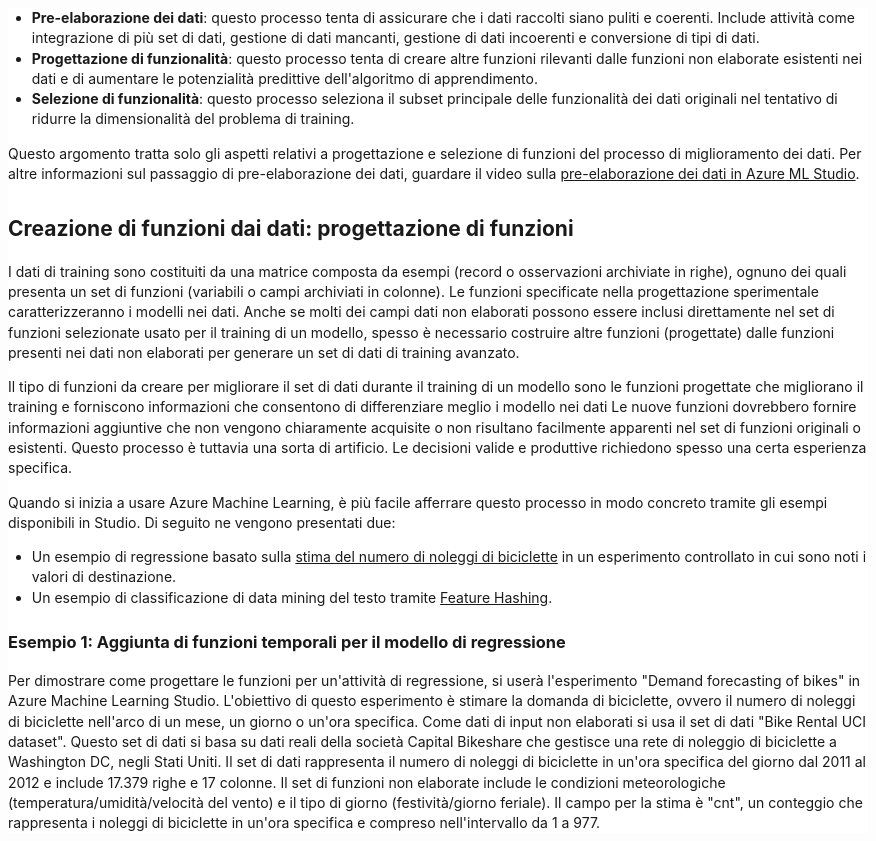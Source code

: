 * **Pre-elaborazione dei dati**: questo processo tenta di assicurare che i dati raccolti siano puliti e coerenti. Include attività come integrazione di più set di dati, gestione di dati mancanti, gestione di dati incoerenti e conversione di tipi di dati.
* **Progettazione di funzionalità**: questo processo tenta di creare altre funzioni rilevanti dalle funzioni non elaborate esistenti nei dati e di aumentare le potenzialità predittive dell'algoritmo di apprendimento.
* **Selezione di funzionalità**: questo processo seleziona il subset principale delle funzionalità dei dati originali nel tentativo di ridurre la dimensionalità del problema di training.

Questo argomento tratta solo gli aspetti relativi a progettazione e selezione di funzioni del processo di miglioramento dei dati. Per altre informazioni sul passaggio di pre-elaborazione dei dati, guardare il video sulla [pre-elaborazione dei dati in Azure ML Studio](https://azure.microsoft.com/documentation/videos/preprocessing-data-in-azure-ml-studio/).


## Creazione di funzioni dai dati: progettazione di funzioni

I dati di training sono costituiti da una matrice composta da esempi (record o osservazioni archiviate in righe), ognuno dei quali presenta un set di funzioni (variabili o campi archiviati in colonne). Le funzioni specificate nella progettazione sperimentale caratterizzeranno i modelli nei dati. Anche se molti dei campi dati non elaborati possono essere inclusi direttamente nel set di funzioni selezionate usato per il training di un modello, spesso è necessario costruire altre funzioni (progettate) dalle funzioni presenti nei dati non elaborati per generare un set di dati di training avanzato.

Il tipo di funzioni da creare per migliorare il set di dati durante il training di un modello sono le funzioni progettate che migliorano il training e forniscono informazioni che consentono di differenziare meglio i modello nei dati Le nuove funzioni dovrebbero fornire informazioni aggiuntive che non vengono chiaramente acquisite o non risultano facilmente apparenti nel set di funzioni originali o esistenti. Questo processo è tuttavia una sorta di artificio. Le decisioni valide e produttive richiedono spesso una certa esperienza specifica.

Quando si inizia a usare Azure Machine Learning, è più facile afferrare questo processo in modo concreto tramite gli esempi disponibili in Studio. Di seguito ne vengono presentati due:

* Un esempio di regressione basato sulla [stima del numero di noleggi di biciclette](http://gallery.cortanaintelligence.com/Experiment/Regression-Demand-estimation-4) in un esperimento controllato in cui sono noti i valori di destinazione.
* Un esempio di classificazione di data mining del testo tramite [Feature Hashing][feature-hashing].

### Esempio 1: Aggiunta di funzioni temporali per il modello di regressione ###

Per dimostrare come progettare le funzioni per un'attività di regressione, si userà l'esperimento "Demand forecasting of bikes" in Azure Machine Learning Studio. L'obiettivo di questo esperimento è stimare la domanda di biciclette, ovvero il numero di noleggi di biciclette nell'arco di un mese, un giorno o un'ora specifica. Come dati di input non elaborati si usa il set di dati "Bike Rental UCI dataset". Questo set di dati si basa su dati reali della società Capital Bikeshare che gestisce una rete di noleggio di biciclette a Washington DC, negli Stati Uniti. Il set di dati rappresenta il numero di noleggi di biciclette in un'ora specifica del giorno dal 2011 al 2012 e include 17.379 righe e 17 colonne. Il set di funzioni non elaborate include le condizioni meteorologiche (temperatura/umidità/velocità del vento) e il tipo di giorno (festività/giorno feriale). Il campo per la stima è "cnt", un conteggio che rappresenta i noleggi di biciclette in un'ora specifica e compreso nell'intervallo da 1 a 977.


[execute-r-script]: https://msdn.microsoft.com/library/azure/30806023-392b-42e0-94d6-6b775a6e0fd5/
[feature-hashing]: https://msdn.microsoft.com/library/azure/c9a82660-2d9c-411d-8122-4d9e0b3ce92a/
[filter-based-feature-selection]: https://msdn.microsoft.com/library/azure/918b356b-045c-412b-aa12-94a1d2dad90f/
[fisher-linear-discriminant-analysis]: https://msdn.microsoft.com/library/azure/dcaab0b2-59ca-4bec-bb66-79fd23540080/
+-------+
● **THE TASK**:
Begin at the first line of the material and copy each line exactly through the one containing "I dati di training sono". Omit pictures.

● **EXPECTED ANSWER**:
Source code

: * **Pre-elaborazione dei dati**: questo processo tenta di assicurare che i dati raccolti siano puliti e coerenti. Include attività come integrazione di più set di dati, gestione di dati mancanti, gestione di dati incoerenti e conversione di tipi di dati.
* **Progettazione di funzionalità**: questo processo tenta di creare altre funzioni rilevanti dalle funzioni non elaborate esistenti nei dati e di aumentare le potenzialità predittive dell'algoritmo di apprendimento.
* **Selezione di funzionalità**: questo processo seleziona il subset principale delle funzionalità dei dati originali nel tentativo di ridurre la dimensionalità del problema di training.

Questo argomento tratta solo gli aspetti relativi a progettazione e selezione di funzioni del processo di miglioramento dei dati. Per altre informazioni sul passaggio di pre-elaborazione dei dati, guardare il video sulla [pre-elaborazione dei dati in Azure ML Studio](https://azure.microsoft.com/documentation/videos/preprocessing-data-in-azure-ml-studio/).


## Creazione di funzioni dai dati: progettazione di funzioni

I dati di training sono costituiti da una matrice composta da esempi (record o osservazioni archiviate in righe), ognuno dei quali presenta un set di funzioni (variabili o campi archiviati in colonne). Le funzioni specificate nella progettazione sperimentale caratterizzeranno i modelli nei dati. Anche se molti dei campi dati non elaborati possono essere inclusi direttamente nel set di funzioni selezionate usato per il training di un modello, spesso è necessario costruire altre funzioni (progettate) dalle funzioni presenti nei dati non elaborati per generare un set di dati di training avanzato.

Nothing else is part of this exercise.